Immediately after ground impact, an intense, post-crash fire broke out and the aircraft was consumed almost completely. The airframe, engine, and aircraft systems were examined to the degree possible. No indication of any airframe failure or system malfunction was discovered.
The pilot was certified and qualified for the flight in accordance with existing regulations. There was no indication that incapacitation or physiological factors affected the pilot's performance.
Information gathered indicated that there were no airframe failures or system malfunctions prior to or during the flight and that the engine was operating.
The tower was appropriately painted. Its lighting was in accordance with existing regulations and was turned on at the time of the accident. Its location was depicted on the map used by the pilot for navigation.
The weather information available to the pilot prior to the occurrence flight was adequate and accurate.

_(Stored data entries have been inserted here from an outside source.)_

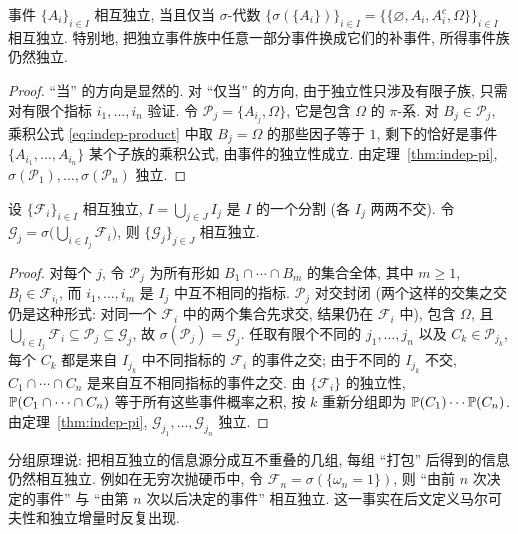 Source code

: \begin{corollary}\label{cor:indep-events-sigma}
事件 $\{A_i\}_{i\in I}$ 相互独立, 当且仅当 $\sigma$-代数 $\{\sigma(\{A_i\})\}_{i\in I}=\{\{\varnothing,A_i,A_i^c,\Omega\}\}_{i\in I}$ 相互独立. 特别地, 把独立事件族中任意一部分事件换成它们的补事件, 所得事件族仍然独立.
\end{corollary}

\begin{proof}
``当'' 的方向是显然的. 对 ``仅当'' 的方向, 由于独立性只涉及有限子族, 只需对有限个指标 $i_1,\dots,i_n$ 验证. 令 $\mathcal{P}_j=\{A_{i_j},\Omega\}$, 它是包含 $\Omega$ 的 $\pi$-系. 对 $B_j\in\mathcal{P}_j$, 乘积公式 \eqref{eq:indep-product} 中取 $B_j=\Omega$ 的那些因子等于 $1$, 剩下的恰好是事件 $\{A_{i_1},\dots,A_{i_n}\}$ 某个子族的乘积公式, 由事件的独立性成立. 由定理~\ref{thm:indep-pi}, $\sigma(\mathcal{P}_1),\dots,\sigma(\mathcal{P}_n)$ 独立.
\end{proof}

\begin{corollary}[分组原理]\label{cor:grouping}
设 $\{\mathcal{F}_i\}_{i\in I}$ 相互独立, $I=\bigcup_{j\in J}I_j$ 是 $I$ 的一个分割 (各 $I_j$ 两两不交). 令 $\mathcal{G}_j=\sigma\big(\bigcup_{i\in I_j}\mathcal{F}_i\big)$, 则 $\{\mathcal{G}_j\}_{j\in J}$ 相互独立.
\end{corollary}

\begin{proof}
对每个 $j$, 令 $\mathcal{P}_j$ 为所有形如 $B_1\cap\cdots\cap B_m$ 的集合全体, 其中 $m\ge1$, $B_l\in\mathcal{F}_{i_l}$, 而 $i_1,\dots,i_m$ 是 $I_j$ 中互不相同的指标. $\mathcal{P}_j$ 对交封闭 (两个这样的交集之交仍是这种形式: 对同一个 $\mathcal{F}_i$ 中的两个集合先求交, 结果仍在 $\mathcal{F}_i$ 中), 包含 $\Omega$, 且 $\bigcup_{i\in I_j}\mathcal{F}_i\subseteq\mathcal{P}_j\subseteq\mathcal{G}_j$, 故 $\sigma(\mathcal{P}_j)=\mathcal{G}_j$. 任取有限个不同的 $j_1,\dots,j_n$ 以及 $C_k\in\mathcal{P}_{j_k}$, 每个 $C_k$ 都是来自 $I_{j_k}$ 中不同指标的 $\mathcal{F}_i$ 的事件之交; 由于不同的 $I_{j_k}$ 不交, $C_1\cap\cdots\cap C_n$ 是来自互不相同指标的事件之交. 由 $\{\mathcal{F}_i\}$ 的独立性,
$\P(C_1\cap\cdots\cap C_n)$ 等于所有这些事件概率之积, 按 $k$ 重新分组即为 $\P(C_1)\cdots\P(C_n)$. 由定理~\ref{thm:indep-pi}, $\mathcal{G}_{j_1},\dots,\mathcal{G}_{j_n}$ 独立.
\end{proof}

\begin{intuition}
分组原理说: 把相互独立的信息源分成互不重叠的几组, 每组 ``打包'' 后得到的信息仍然相互独立. 例如在无穷次抛硬币中, 令 $\mathcal{F}_n=\sigma(\{\omega_n=1\})$, 则 ``由前 $n$ 次决定的事件'' 与 ``由第 $n$ 次以后决定的事件'' 相互独立. 这一事实在后文定义马尔可夫性和独立增量时反复出现.
\end{intuition}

There was no indication that deteriorating weather conditions were encountered on the flight from Temagami to Boyce Lake; however, on the return trip, the pilot encountered an area of showers and reduced visibility. The pilot likely did not see the tower and anchor cables in time to avoid the collision.
Findings as to Causes and Contributing Factors
- The pilot continued flight in deteriorating meteorological conditions and likely did not see the tower and anchor cables in time to avoid the collision.

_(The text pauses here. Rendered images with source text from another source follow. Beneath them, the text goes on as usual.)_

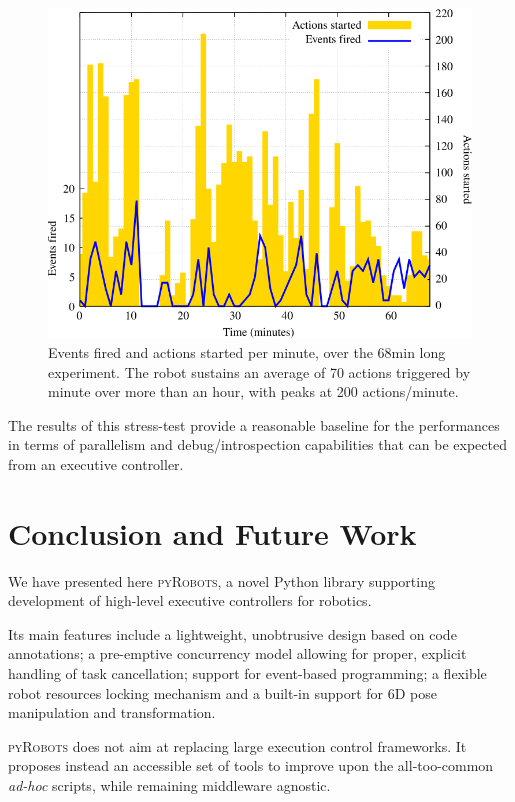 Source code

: \documentclass[a4paper, 10pt, conference]{ieeeconf}      %
\newcommand{\pyRobots}{\textsc{pyRobots}}
\begin{document}
\begin{figure}
    \centering
    \includegraphics[width=0.9\columnwidth]{croquignole-expe}
    \caption{Events fired and actions started per minute, over the 68min long
    experiment. The robot sustains an average of 70 actions triggered by minute over
    more than an hour, with peaks at 200 actions/minute.}
    \label{croq_actions}
\end{figure}

The results of this stress-test provide a reasonable baseline for the
performances in terms of parallelism and debug/introspection capabilities that
can be expected from an executive controller.

\section{Conclusion and Future Work}


We have presented here \pyRobots{}, a novel Python library supporting
development of high-level executive controllers for robotics.

Its main features include a lightweight, unobtrusive design based on code
annotations; a pre-emptive concurrency model allowing for proper, explicit
handling of task cancellation; support for event-based programming; a flexible
robot resources locking mechanism and a built-in support for 6D pose
manipulation and transformation.

\pyRobots{} does not aim at replacing large execution control frameworks. It
proposes instead an accessible set of tools to improve upon the all-too-common
\emph{ad-hoc} scripts, while remaining middleware agnostic.
\end{document}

- The pilot was certified and qualified for the flight in accordance with existing regulations.
- There was no indication that incapacitation or physiological factors affected the pilot's performance.
- No indications of any airframe failure or system malfunction prior to or during the flight were found.

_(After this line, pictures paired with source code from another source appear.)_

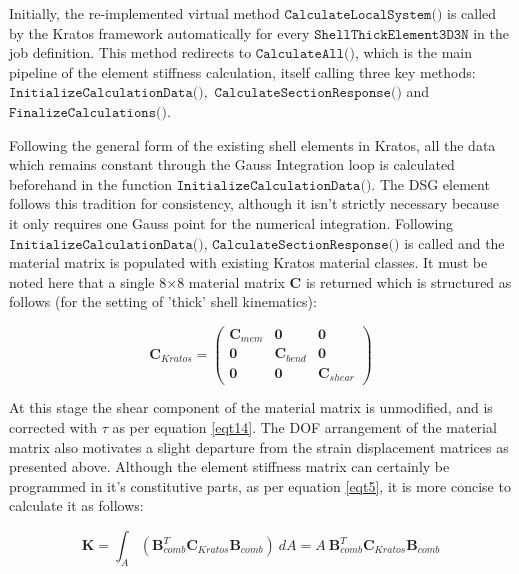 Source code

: Initially, the re-implemented virtual method $\texttt{CalculateLocalSystem()}$ is called by the Kratos framework automatically for every $\texttt{ShellThickElement3D3N}$ in the job definition. This method redirects to $\texttt{CalculateAll()}$, which is the main pipeline of the element stiffness calculation, itself calling three key methods: $\texttt{InitializeCalculationData()},$ \break$\texttt{CalculateSectionResponse()}$ and $\texttt{FinalizeCalculations()}$.

Following the general form of the existing shell elements in Kratos, all the data which remains constant through the Gauss Integration loop is calculated beforehand in the function $\texttt{InitializeCalculationData()}$. The DSG element follows this tradition for consistency, although it isn't strictly necessary because it only requires one Gauss point for the numerical integration. Following $\texttt{InitializeCalculationData()}$, $\texttt{CalculateSectionResponse()}$ is called and the material matrix is populated with existing Kratos material classes. It must be noted here that a single 8$\times$8 material matrix $\mathbf{C}$ is returned which is structured as follows (for the setting of 'thick' shell kinematics):

\begin{equation} 
\mathbf{C}_{Kratos} =  
\begin{pmatrix}
	\mathbf{C}_{mem} & \mathbf{0} & \mathbf{0} \\
	\mathbf{0} & \mathbf{C}_{bend} & \mathbf{0} \\
	\mathbf{0} & 	\mathbf{0} & \mathbf{C}_{shear}
\end{pmatrix}
\label{eqtCkratos}
\end{equation} 

At this stage the shear component of the material matrix is unmodified, and is corrected with $\tau$ as per equation \eqref{eqt14}. The DOF arrangement of the material matrix also motivates a slight departure from the strain displacement matrices as presented above. Although the element stiffness matrix can certainly be programmed in it's constitutive parts, as per equation \eqref{eqt5}, it is more concise to calculate it as follows:

\begin{equation} 
\mathbf{K} = \int_A  (\mathbf{B}_{comb}^T \mathbf{C}_{Kratos} \mathbf{B}_{comb} )\ dA
= A\  \mathbf{B}_{comb}^T \mathbf{C}_{Kratos} \mathbf{B}_{comb} 
\label{eqtKkratos}
\end{equation}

- The tower painting and markings were appropriate for the structure, in accordance with regulations. The lighting was reported as functioning at the time of the accident. The tower appeared on the map used by the pilot to navigate.
This report concludes the Transportation Safety Board's investigation into this occurrence. Consequently, the Board authorized the release of this report on 31 August 2000.
1. For Area Forecasts (FA), all heights are above sea level (asl) unless otherwise noted. For aviation routine weather reports (METAR) and TAFs, all heights are in feet above ground level (agl); all visibilities in statute miles (sm); all wind directions are in degrees True (T); and all wind speeds are in knots (kt).